### Exercise requirements
In the entries below, count the lines holding "Loops". Reply with the number only.

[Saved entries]
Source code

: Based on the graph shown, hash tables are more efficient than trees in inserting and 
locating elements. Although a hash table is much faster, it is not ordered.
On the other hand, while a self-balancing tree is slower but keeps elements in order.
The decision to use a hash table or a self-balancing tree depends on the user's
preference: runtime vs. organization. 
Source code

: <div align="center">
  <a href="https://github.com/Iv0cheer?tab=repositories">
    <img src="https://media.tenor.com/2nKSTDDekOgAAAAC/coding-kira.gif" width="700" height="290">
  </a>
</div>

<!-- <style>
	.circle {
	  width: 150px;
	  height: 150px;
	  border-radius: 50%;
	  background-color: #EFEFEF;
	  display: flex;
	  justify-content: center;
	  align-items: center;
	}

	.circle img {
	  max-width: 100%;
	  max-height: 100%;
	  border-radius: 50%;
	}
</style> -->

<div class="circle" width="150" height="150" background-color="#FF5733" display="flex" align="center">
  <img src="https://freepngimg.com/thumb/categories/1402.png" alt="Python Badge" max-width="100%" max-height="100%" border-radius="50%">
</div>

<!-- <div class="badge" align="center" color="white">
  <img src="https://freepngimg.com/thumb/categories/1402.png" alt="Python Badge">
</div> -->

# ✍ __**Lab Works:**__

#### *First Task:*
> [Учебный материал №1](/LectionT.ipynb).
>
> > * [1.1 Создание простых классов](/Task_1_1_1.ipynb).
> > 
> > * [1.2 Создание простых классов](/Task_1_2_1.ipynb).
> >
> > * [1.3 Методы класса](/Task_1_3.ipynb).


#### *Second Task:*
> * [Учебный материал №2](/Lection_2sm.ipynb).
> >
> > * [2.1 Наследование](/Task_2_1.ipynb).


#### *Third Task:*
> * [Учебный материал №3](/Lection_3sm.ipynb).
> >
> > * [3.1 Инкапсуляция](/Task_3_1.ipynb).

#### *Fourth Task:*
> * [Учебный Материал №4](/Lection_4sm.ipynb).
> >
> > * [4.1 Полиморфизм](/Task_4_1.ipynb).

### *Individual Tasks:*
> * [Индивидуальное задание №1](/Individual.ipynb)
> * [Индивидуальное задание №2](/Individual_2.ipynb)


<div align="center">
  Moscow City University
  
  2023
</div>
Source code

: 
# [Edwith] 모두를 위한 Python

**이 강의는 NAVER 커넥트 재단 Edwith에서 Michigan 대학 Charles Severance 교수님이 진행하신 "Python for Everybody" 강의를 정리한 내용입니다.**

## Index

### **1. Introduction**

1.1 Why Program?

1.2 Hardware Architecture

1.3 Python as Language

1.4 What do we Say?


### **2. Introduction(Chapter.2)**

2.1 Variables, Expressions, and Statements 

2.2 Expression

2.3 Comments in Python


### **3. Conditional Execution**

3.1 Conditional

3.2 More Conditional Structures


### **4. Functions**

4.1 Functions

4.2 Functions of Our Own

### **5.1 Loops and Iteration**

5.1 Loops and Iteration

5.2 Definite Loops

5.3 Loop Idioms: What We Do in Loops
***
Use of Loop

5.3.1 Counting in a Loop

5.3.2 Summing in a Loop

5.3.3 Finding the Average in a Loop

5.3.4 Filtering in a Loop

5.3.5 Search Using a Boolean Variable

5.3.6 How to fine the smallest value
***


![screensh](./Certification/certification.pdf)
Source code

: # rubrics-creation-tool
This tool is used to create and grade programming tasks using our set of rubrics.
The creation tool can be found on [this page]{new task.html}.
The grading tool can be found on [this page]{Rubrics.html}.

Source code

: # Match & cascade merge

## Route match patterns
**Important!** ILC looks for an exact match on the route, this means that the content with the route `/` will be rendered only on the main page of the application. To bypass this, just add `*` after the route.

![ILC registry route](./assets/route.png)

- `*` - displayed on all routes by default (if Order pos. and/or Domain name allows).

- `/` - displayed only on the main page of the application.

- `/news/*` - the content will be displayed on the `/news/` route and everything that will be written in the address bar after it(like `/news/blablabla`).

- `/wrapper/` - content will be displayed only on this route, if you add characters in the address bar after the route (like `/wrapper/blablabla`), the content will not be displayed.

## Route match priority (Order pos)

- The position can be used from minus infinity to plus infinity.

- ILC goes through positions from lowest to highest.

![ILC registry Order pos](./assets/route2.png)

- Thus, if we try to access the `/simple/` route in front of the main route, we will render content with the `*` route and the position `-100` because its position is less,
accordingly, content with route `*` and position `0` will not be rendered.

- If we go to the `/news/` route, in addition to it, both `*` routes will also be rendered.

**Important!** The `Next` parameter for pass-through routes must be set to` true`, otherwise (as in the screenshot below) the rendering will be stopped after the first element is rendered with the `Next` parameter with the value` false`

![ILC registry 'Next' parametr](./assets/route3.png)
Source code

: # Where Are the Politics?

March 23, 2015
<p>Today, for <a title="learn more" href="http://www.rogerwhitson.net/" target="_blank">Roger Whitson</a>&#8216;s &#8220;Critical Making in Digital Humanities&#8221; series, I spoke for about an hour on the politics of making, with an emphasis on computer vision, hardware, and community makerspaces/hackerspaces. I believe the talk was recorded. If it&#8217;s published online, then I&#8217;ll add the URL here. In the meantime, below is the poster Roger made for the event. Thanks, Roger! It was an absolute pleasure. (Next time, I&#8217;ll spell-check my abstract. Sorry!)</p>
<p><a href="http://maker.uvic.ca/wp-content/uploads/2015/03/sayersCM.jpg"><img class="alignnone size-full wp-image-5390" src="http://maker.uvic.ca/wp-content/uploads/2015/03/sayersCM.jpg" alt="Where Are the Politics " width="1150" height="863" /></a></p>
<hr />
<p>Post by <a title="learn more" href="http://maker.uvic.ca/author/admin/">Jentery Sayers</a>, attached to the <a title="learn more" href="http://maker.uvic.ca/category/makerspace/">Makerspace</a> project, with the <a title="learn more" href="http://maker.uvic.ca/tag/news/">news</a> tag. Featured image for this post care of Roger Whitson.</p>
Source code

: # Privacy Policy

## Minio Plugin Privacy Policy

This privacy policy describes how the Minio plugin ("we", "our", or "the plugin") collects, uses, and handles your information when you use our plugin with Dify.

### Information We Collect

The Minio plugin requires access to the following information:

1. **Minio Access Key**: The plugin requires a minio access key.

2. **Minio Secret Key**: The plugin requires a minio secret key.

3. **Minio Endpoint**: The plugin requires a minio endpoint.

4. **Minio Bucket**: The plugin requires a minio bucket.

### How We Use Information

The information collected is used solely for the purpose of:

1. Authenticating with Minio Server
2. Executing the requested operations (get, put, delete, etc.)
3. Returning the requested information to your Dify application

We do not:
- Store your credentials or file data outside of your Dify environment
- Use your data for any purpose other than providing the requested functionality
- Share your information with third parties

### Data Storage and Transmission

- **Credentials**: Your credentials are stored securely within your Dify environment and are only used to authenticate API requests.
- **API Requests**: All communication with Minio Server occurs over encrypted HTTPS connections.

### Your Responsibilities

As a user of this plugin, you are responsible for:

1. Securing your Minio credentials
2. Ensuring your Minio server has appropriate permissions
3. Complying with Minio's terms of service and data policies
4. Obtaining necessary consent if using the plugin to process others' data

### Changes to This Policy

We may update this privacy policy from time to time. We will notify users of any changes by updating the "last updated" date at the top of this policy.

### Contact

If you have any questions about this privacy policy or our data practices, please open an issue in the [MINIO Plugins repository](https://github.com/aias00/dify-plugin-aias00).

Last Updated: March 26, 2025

### Result of the exercise
4